Nothing was making sense any more. The exhilaration she’d felt when they’d found the energy levels had vanished now. Why should they take the luxagen equation seriously, if they couldn’t say what its solutions meant in all but a few special cases? If she tried to peddle this nonsense to Assunto as the answer to the stability problem, he’d have her teaching the wavelength-velocity relationship to three-year-olds for the rest of her life.

Then she heard her own words as if someone else had spoken them: Part trapped in the valley, part free. Two solutions you could combine, in any proportion. That proportion could be the missing timer—the means by which a luxagen in the tarnishing experiment kept track of how long it had been sitting in the light. Its energy couldn’t creep up over time… but the ratio between the two solutions could. The luxagen could start out as a trapped wave, but then gradually take on more and more of the free solution.

Carla didn’t know what this hunch was worth, but they had all the tools they’d need to test it. She said, “If we want to know how long it takes to get a luxagen out of the valley by blasting it with light… why don’t we just add the energy due to the light itself to the energy of the valley, and calculate exactly what that does to the luxagen wave over time?”

Patrizia quailed slightly. “That sounds like a long calculation.”

“Oh, it will be,” Carla promised her. “So before we even start, we should break for a meal.” She turned to Onesto. “Will you join us? Loaves for everyone, out of my entitlement. Let’s celebrate, replenish our strength—then start dragging some real predictions out of this equation.”

16

As she checked the link to the light recorder, Amanda leaned close to Carlo and whispered, “If this works, you should take it to the Variety Hall. They haven’t had an act that drew a crowd like this for years.”

There did seem to be about twice as many people gathered around the bench where they’d set up the signaling experiment than were usually present in the entire animal physiology workshop. Carlo didn’t know who’d invited them all, but he was feeling apprehensive enough without adding a layer of stage fright. He needed to keep both arms still or risk shifting the probes skewering his wrists, but he managed to roll his shoulders without the motion reaching below his elbows as he tried to unknot the tense flesh in his back.

Both probes had been aligned to pick up the signal to one finger of each hand. Amanda started the light recorder, then Carlo executed a sequence of moves with the chosen finger of his left hand, following the instructions on a sheet of paper clipped to the bench in front of him. Each individual action was simple enough, but they were arranged in an arbitrary progression that he could only adhere to by paying close attention, and he had deliberately refrained from any rehearsal. The eye-catching periodicity of his first, repetitive experiment had had its advantages, but this time he didn’t want his flesh to sense a pattern and pursue it on its own.

When this first stage of the performance was over, Amanda took the spool of paper out of the recorder, slipped it onto a shaft mounted on the bench, then wound the whole strip across onto another spool—the simplest way to inspect it without risking it getting tangled or damaged. To Carlo’s relief, there was a strong signal darkening the paper from start to finish; they wouldn’t need to dig around in his flesh any more to improve on it.
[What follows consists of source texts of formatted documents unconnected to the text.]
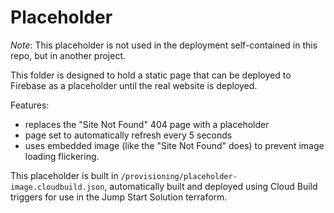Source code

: # Placeholder

*Note*: This placeholder is not used in the deployment self-contained in this repo, but in another project. 

This folder is designed to hold a static page that can be deployed to Firebase as a placeholder until the real website is deployed. 

Features: 

 * replaces the "Site Not Found" 404 page with a placeholder
 * page set to automatically refresh every 5 seconds
 * uses embedded image (like the "Site Not Found" does) to prevent image loading flickering. 

This placeholder is built in `/provisioning/placeholder-image.cloudbuild.json`, automatically built and deployed using Cloud Build triggers for use in the Jump Start Solution terraform.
“Do you want to use this?” Amanda checked with him.

“Please.” Carlo wasn’t in great pain, but his body kept drawing his attention to the probes’ unnatural presence, refusing to let him feel at ease.

Amanda loaded the spool into the inverter, inspected the contact rollers for any grit or paper-fluff that could do mischief, then threaded the two leader tapes—from the recording itself, and from a second spool of unexposed light paper—together through the core of the mechanism and onto their respective receiving spools. Then she lit the lamp, closed the device, wound the spring, and engaged the drive. The spectators waited patiently as the machine whirred—better behaved than the usual crowd at any magic show.